In vivo, pazopanib inhibited the growth of multiple human tumor xenografts in mice and bFGF- and VEGF-induced angiogenesis in two different mouse models of angiogenesis (
70). After establishing the MTD and DLT of pazopanib in a phase I study of refractory solid tumors (
71), Hutson et al. conducted a multicenter phase II trial to evaluate the efficacy and safety of pazopanib (800 mg orally daily) in 225 mRCC patients (
72). This study was originally designed as a RDT, however, after planned interim analysis conducted after the first 60 patients completed 12 weeks of treatment demonstrated a response rate of 38%. Based on this activity and on recommendation by the independent DSMB, randomization was halted, and all continuing patients in the study were treated on an open-label basis. Patients enrolled in this study shared similar characteristics as those in other phase II RCC trials. Specifically, 91% of patients had a prior nephrectomy, 69% were treatment-naïve, and cytokines were the most common prior treatment received in remaining 31% of patients. According to MSKCC criteria, 43% of patients were favorable-, 41% intermediate-, and 2% poor-risk criteria.
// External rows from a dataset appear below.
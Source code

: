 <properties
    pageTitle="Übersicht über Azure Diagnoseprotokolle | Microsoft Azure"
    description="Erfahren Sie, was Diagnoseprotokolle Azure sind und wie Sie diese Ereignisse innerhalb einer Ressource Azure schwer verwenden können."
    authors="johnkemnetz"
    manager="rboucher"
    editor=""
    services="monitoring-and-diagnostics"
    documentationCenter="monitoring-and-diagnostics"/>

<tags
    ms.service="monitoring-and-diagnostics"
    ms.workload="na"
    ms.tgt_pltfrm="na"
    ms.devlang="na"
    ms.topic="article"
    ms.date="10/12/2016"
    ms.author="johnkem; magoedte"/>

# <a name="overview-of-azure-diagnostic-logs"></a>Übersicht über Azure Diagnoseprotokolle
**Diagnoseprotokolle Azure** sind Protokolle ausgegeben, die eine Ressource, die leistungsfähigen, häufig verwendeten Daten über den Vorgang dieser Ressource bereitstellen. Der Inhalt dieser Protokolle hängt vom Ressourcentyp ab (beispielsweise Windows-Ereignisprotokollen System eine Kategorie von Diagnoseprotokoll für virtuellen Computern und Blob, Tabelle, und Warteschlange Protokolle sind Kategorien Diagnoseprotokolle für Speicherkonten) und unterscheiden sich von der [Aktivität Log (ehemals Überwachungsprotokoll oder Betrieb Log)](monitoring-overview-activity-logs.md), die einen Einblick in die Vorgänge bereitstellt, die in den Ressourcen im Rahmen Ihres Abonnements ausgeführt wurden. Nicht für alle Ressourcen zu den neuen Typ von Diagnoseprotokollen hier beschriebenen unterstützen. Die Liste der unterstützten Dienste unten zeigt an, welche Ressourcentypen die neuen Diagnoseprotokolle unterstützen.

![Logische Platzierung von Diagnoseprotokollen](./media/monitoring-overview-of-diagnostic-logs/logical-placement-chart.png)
The ORR observed was 35% (95% CI, 28%-41%) by independent review. This was similar regardless of previous treatment or not (37% vs. 34%, respectively). The estimated median PFS for the entire cohort was 45 weeks (95% CI, 36-59 weeks). Although the toxicity profile was similar to that seen with other small VEGF-R inhibitors, G3 AST and ALT elevation were noted in 6% and 4%, respectively, and have emerged as a somewhat unique side effect to this agent. A subsequent randomized, double-blind, placebo-controlled phase III trial that evaluated the efficacy (PFS, OS, ORR) and safety of single-agent pazopanib in treatment-naïve and cytokine-refractory mRCC patients led to the FDA approval of this compound in mRCC (
73). Four-hundred thirty five patients were randomly assigned in a 2:1 ratio to receive Pazopanib (800 mg orally daily) or a matching placebo. The vast majority of patients had clear cell histology and prior nephrectomy, and 202 patients had received prior cytokine therapy. Similarly, over 90% of patients were either good or intermediate risk by MSKCC risk classification (
3). Pazopanib significantly prolonged median PFS compared with placebo in the overall study population (9.2 vs. 4.2 months; HR, 0.46; 95% CI, 0.34-0.62;
p < 0.0001), the treatment-naive subpopulation (11.1 vs. 2.8 months; HR, 0.40; 95% CI, 0.27-0.60;
p < 0.0001), and the cytokine-pretreated subpopulation (7.4 vs. 4.2 months; HR, 0.54; 95% CI, 0.35-0.84;
p < 0.001) (
Fig. 45A.2E). Similarly, the interim analysis of OS result favored pazopanib over placebo (pazopanib 21.1 months vs. placebo 18.7 months;
p = 0.02 [1 sided] HR = 0.73 [95% CI, 0.47-1.12]); however, these results did not cross the prespecified O’Brien-Fleming boundaries for either superiority or futility (
Fig. 45A.3E). Most AEs were similar to those previously observed in the phase II study of pazopanib. The results of this phase III trial support the use of this agent as another standard of care in the management of mRCC patients entering front-line treatment.